54年3月の改正によって,外国為替銀行のポンドユーザンスが認められた。又西ドイツ
清算勘定ドル取引にも輸入ユーザンスが認められることとなった。
(2)甲種外国為替公認銀行について
(a)54年3月外貨予金勘定が発足した。これは在米の外貨予託制度および外貨預
入制度等を一括整理されたもので,その目的は在米日系商社に対する本邦からの輸出関
係資金および第3国間貿易に必要な資金,証券投資のための資金,輸入信用状のマーヂ
ンマネー等の輸入資金および外地運用資金の中本邦への輸入関係資金(後者はドルに限
る)等に充てることにあり,預入の金利はMOF勘定と同様で,年1.25%であるが,ポ
ンドについては55年2月2日1.5%に引上げられた。
また54年3月にいたり,外貨資金の効率的な運用と貿易為替取引の自由化に役立たせる
ため,甲種為替公認銀行に対する外貨予金制度が改正せられ,予金総額を大巾にふやす
ことになり,また従来定められていた第1〜3類のわくを取止めることとなった。
上述ドルユーザンスは第3類について認められていた。
(b)54年6月1日から,日本・西独清算勘定の分散方式への移行に伴い,西独の
為替銀行にコルレス勘定(為替取引に関する外国銀行との間の代理契約)を開設し,当
該清算勘定にかかわる外貨債権を保有しうることになった。
(c)54年7月1日からカナダドルが,又8月2日からスイスフランが指定通貨と
なり,これを保有しうることになった。

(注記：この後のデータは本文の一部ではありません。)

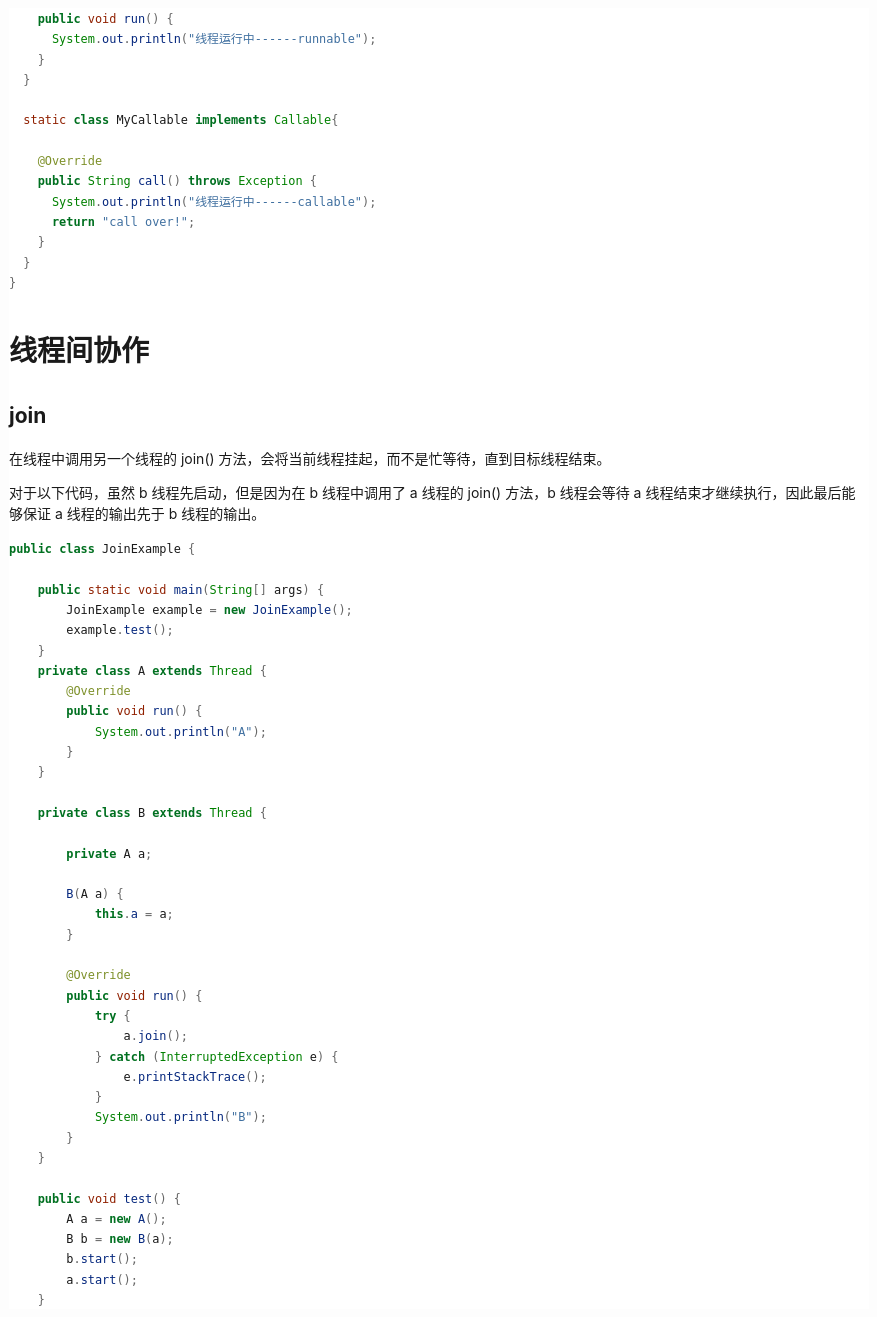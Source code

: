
 ``` java
    public void run() {
      System.out.println("线程运行中------runnable");
    }
  }

  static class MyCallable implements Callable{

    @Override
    public String call() throws Exception {
      System.out.println("线程运行中------callable");
      return "call over!";
    }
  }
}
```

# 线程间协作

## join

在线程中调用另一个线程的 join() 方法，会将当前线程挂起，而不是忙等待，直到目标线程结束。

对于以下代码，虽然 b 线程先启动，但是因为在 b 线程中调用了 a 线程的 join() 方法，b 线程会等待 a 线程结束才继续执行，因此最后能够保证 a 线程的输出先于 b 线程的输出。

``` java
public class JoinExample {

    public static void main(String[] args) {
        JoinExample example = new JoinExample();
        example.test();
    }
    private class A extends Thread {
        @Override
        public void run() {
            System.out.println("A");
        }
    }

    private class B extends Thread {

        private A a;

        B(A a) {
            this.a = a;
        }

        @Override
        public void run() {
            try {
                a.join();
            } catch (InterruptedException e) {
                e.printStackTrace();
            }
            System.out.println("B");
        }
    }

    public void test() {
        A a = new A();
        B b = new B(a);
        b.start();
        a.start();
    }
```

ただしMOF勘定はこれらを保有しえないの
で,MOF勘定との間での売買は出来ず,相場変動のリスクは為替銀行がおうこととな
る。また顧客との売買相場は一定範囲内で変動することが認められている。
(d)持高の規則に改正がくわえられ,現在禁止されているのは米ドル,カナダド
ルおよびスイスフランを綜合したアクチユアル・ポジションのオーヴアーソールドであ
る。
(ドルユーザンスが東京銀行に認められたことは前述したけれども,上記(b)(c)(d)
についても当時甲種為替銀行であり,その後専門銀行となった東銀には同様に適用され
る。)
(e)LUA(letter of Undertaking & Authorization)は大蔵大臣がMOF勘
定を保有する外国銀行にあたえている保証および授権書であって,わが為銀の信用を補
足するものであるが,正常な姿とはみられず,過渡的措置として残されてある。54年11
月1日,LUAを適用した際の金利を2%から4%に引上げられたが,これはこの制度
が将来とも存続されるべきものでないことの趣旨とみもれる。
(3)乙種外国為替公認銀行について
53年10月1日から次の諸件をなしうることになった。
(a)甲種銀行に米ドルの勘定を開設し,本邦内において米ドル資金を保有しうる。
(b)米ドルについてMOF勘定と直接売買および直接予約取引が出来ること。